Work to complete: Print all of the entries exactly, minus the pictures.

Input for this task:

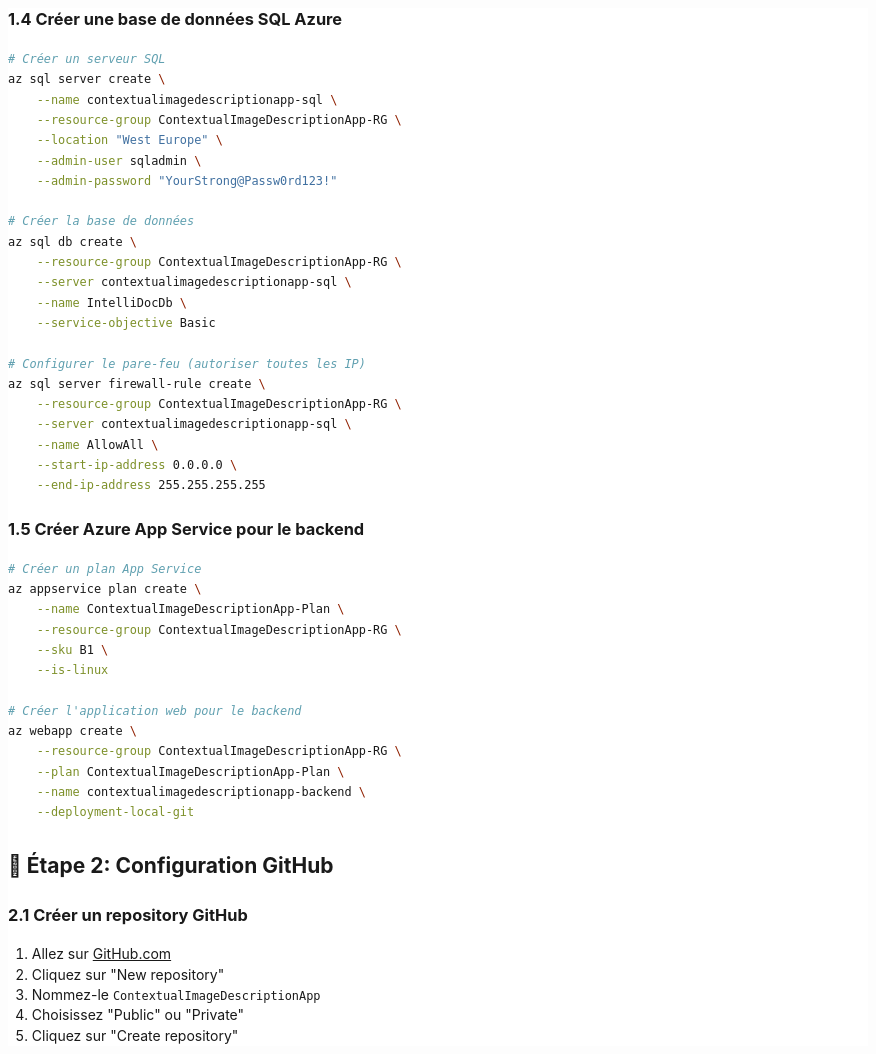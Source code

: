 ### 1.4 Créer une base de données SQL Azure
```bash
# Créer un serveur SQL
az sql server create \
    --name contextualimagedescriptionapp-sql \
    --resource-group ContextualImageDescriptionApp-RG \
    --location "West Europe" \
    --admin-user sqladmin \
    --admin-password "YourStrong@Passw0rd123!"

# Créer la base de données
az sql db create \
    --resource-group ContextualImageDescriptionApp-RG \
    --server contextualimagedescriptionapp-sql \
    --name IntelliDocDb \
    --service-objective Basic

# Configurer le pare-feu (autoriser toutes les IP)
az sql server firewall-rule create \
    --resource-group ContextualImageDescriptionApp-RG \
    --server contextualimagedescriptionapp-sql \
    --name AllowAll \
    --start-ip-address 0.0.0.0 \
    --end-ip-address 255.255.255.255
```

### 1.5 Créer Azure App Service pour le backend
```bash
# Créer un plan App Service
az appservice plan create \
    --name ContextualImageDescriptionApp-Plan \
    --resource-group ContextualImageDescriptionApp-RG \
    --sku B1 \
    --is-linux

# Créer l'application web pour le backend
az webapp create \
    --resource-group ContextualImageDescriptionApp-RG \
    --plan ContextualImageDescriptionApp-Plan \
    --name contextualimagedescriptionapp-backend \
    --deployment-local-git
```

## 🔧 Étape 2: Configuration GitHub

### 2.1 Créer un repository GitHub
1. Allez sur [GitHub.com](https://github.com)
2. Cliquez sur "New repository"
3. Nommez-le `ContextualImageDescriptionApp`
4. Choisissez "Public" ou "Private"
5. Cliquez sur "Create repository"
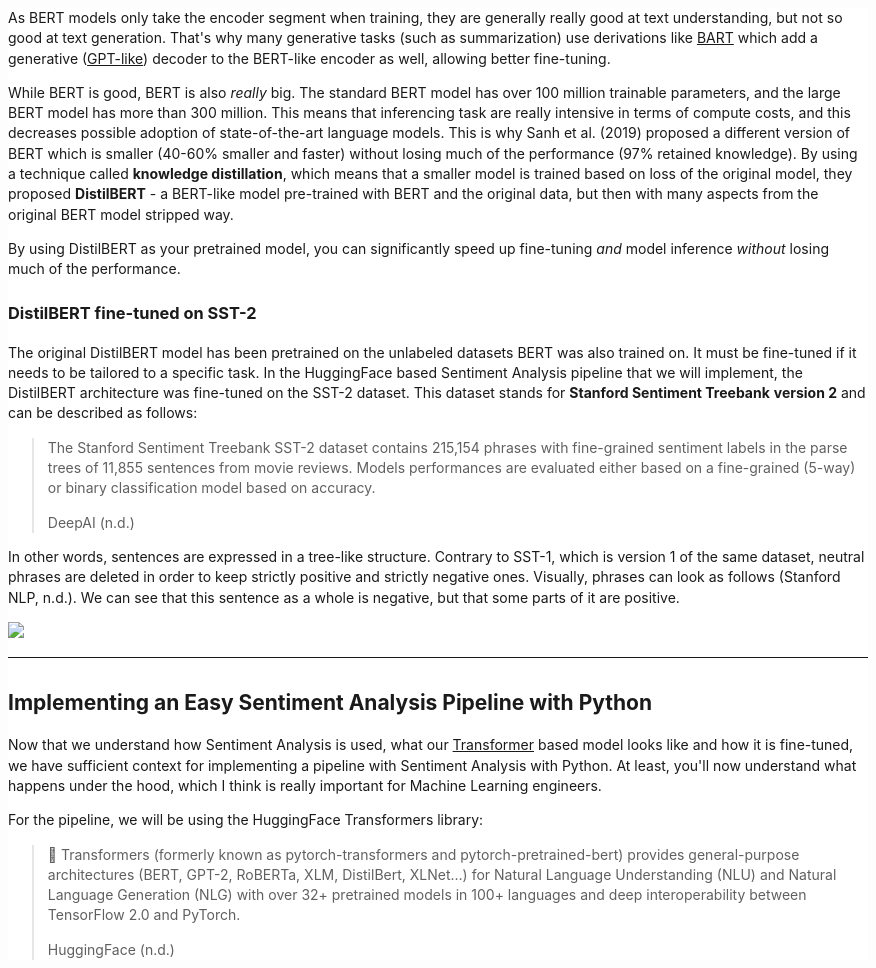 As BERT models only take the encoder segment when training, they are generally really good at text understanding, but not so good at text generation. That's why many generative tasks (such as summarization) use derivations like [BART](https://www.machinecurve.com/index.php/2020/12/21/easy-text-summarization-with-huggingface-transformers-and-machine-learning/) which add a generative ([GPT-like](https://www.machinecurve.com/index.php/2021/01/02/intuitive-introduction-to-openai-gpt/)) decoder to the BERT-like encoder as well, allowing better fine-tuning.

While BERT is good, BERT is also _really_ big. The standard BERT model has over 100 million trainable parameters, and the large BERT model has more than 300 million. This means that inferencing task are really intensive in terms of compute costs, and this decreases possible adoption of state-of-the-art language models. This is why Sanh et al. (2019) proposed a different version of BERT which is smaller (40-60% smaller and faster) without losing much of the performance (97% retained knowledge). By using a technique called **knowledge distillation**, which means that a smaller model is trained based on loss of the original model, they proposed **DistilBERT** - a BERT-like model pre-trained with BERT and the original data, but then with many aspects from the original BERT model stripped way.

By using DistilBERT as your pretrained model, you can significantly speed up fine-tuning _and_ model inference _without_ losing much of the performance.

### DistilBERT fine-tuned on SST-2

The original DistilBERT model has been pretrained on the unlabeled datasets BERT was also trained on. It must be fine-tuned if it needs to be tailored to a specific task. In the HuggingFace based Sentiment Analysis pipeline that we will implement, the DistilBERT architecture was fine-tuned on the SST-2 dataset. This dataset stands for **Stanford Sentiment Treebank** **version 2** and can be described as follows:

> The Stanford Sentiment Treebank SST-2 dataset contains 215,154 phrases with fine-grained sentiment labels in the parse trees of 11,855 sentences from movie reviews. Models performances are evaluated either based on a fine-grained (5-way) or binary classification model based on accuracy.
> 
> DeepAI (n.d.)

In other words, sentences are expressed in a tree-like structure. Contrary to SST-1, which is version 1 of the same dataset, neutral phrases are deleted in order to keep strictly positive and strictly negative ones. Visually, phrases can look as follows (Stanford NLP, n.d.). We can see that this sentence as a whole is negative, but that some parts of it are positive.

![](images/image-3-1024x534.png)

* * *

## Implementing an Easy Sentiment Analysis Pipeline with Python

Now that we understand how Sentiment Analysis is used, what our [Transformer](https://www.machinecurve.com/index.php/2020/12/28/introduction-to-transformers-in-machine-learning/) based model looks like and how it is fine-tuned, we have sufficient context for implementing a pipeline with Sentiment Analysis with Python. At least, you'll now understand what happens under the hood, which I think is really important for Machine Learning engineers.

For the pipeline, we will be using the HuggingFace Transformers library:

> 🤗 Transformers (formerly known as pytorch-transformers and pytorch-pretrained-bert) provides general-purpose architectures (BERT, GPT-2, RoBERTa, XLM, DistilBert, XLNet…) for Natural Language Understanding (NLU) and Natural Language Generation (NLG) with over 32+ pretrained models in 100+ languages and deep interoperability between TensorFlow 2.0 and PyTorch.
> 
> HuggingFace (n.d.)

Solution to this problem:
Source code

: ### 1.4 Créer une base de données SQL Azure
```bash
# Créer un serveur SQL
az sql server create \
    --name contextualimagedescriptionapp-sql \
    --resource-group ContextualImageDescriptionApp-RG \
    --location "West Europe" \
    --admin-user sqladmin \
    --admin-password "YourStrong@Passw0rd123!"

# Créer la base de données
az sql db create \
    --resource-group ContextualImageDescriptionApp-RG \
    --server contextualimagedescriptionapp-sql \
    --name IntelliDocDb \
    --service-objective Basic

# Configurer le pare-feu (autoriser toutes les IP)
az sql server firewall-rule create \
    --resource-group ContextualImageDescriptionApp-RG \
    --server contextualimagedescriptionapp-sql \
    --name AllowAll \
    --start-ip-address 0.0.0.0 \
    --end-ip-address 255.255.255.255
```

### 1.5 Créer Azure App Service pour le backend
```bash
# Créer un plan App Service
az appservice plan create \
    --name ContextualImageDescriptionApp-Plan \
    --resource-group ContextualImageDescriptionApp-RG \
    --sku B1 \
    --is-linux

# Créer l'application web pour le backend
az webapp create \
    --resource-group ContextualImageDescriptionApp-RG \
    --plan ContextualImageDescriptionApp-Plan \
    --name contextualimagedescriptionapp-backend \
    --deployment-local-git
```

## 🔧 Étape 2: Configuration GitHub

### 2.1 Créer un repository GitHub
1. Allez sur [GitHub.com](https://github.com)
2. Cliquez sur "New repository"
3. Nommez-le `ContextualImageDescriptionApp`
4. Choisissez "Public" ou "Private"
5. Cliquez sur "Create repository"
 As BERT models only take the encoder segment when training, they are generally really good at text understanding, but not so good at text generation. That's why many generative tasks (such as summarization) use derivations like [BART](https://www.machinecurve.com/index.php/2020/12/21/easy-text-summarization-with-huggingface-transformers-and-machine-learning/) which add a generative ([GPT-like](https://www.machinecurve.com/index.php/2021/01/02/intuitive-introduction-to-openai-gpt/)) decoder to the BERT-like encoder as well, allowing better fine-tuning.

While BERT is good, BERT is also _really_ big. The standard BERT model has over 100 million trainable parameters, and the large BERT model has more than 300 million. This means that inferencing task are really intensive in terms of compute costs, and this decreases possible adoption of state-of-the-art language models. This is why Sanh et al. (2019) proposed a different version of BERT which is smaller (40-60% smaller and faster) without losing much of the performance (97% retained knowledge). By using a technique called **knowledge distillation**, which means that a smaller model is trained based on loss of the original model, they proposed **DistilBERT** - a BERT-like model pre-trained with BERT and the original data, but then with many aspects from the original BERT model stripped way.

By using DistilBERT as your pretrained model, you can significantly speed up fine-tuning _and_ model inference _without_ losing much of the performance.

### DistilBERT fine-tuned on SST-2

The original DistilBERT model has been pretrained on the unlabeled datasets BERT was also trained on. It must be fine-tuned if it needs to be tailored to a specific task. In the HuggingFace based Sentiment Analysis pipeline that we will implement, the DistilBERT architecture was fine-tuned on the SST-2 dataset. This dataset stands for **Stanford Sentiment Treebank** **version 2** and can be described as follows:

> The Stanford Sentiment Treebank SST-2 dataset contains 215,154 phrases with fine-grained sentiment labels in the parse trees of 11,855 sentences from movie reviews. Models performances are evaluated either based on a fine-grained (5-way) or binary classification model based on accuracy.
> 
> DeepAI (n.d.)

In other words, sentences are expressed in a tree-like structure. Contrary to SST-1, which is version 1 of the same dataset, neutral phrases are deleted in order to keep strictly positive and strictly negative ones. Visually, phrases can look as follows (Stanford NLP, n.d.). We can see that this sentence as a whole is negative, but that some parts of it are positive.

![](images/image-3-1024x534.png)

* * *

## Implementing an Easy Sentiment Analysis Pipeline with Python

Now that we understand how Sentiment Analysis is used, what our [Transformer](https://www.machinecurve.com/index.php/2020/12/28/introduction-to-transformers-in-machine-learning/) based model looks like and how it is fine-tuned, we have sufficient context for implementing a pipeline with Sentiment Analysis with Python. At least, you'll now understand what happens under the hood, which I think is really important for Machine Learning engineers.

For the pipeline, we will be using the HuggingFace Transformers library:

> 🤗 Transformers (formerly known as pytorch-transformers and pytorch-pretrained-bert) provides general-purpose architectures (BERT, GPT-2, RoBERTa, XLM, DistilBert, XLNet…) for Natural Language Understanding (NLU) and Natural Language Generation (NLG) with over 32+ pretrained models in 100+ languages and deep interoperability between TensorFlow 2.0 and PyTorch.
> 
> HuggingFace (n.d.)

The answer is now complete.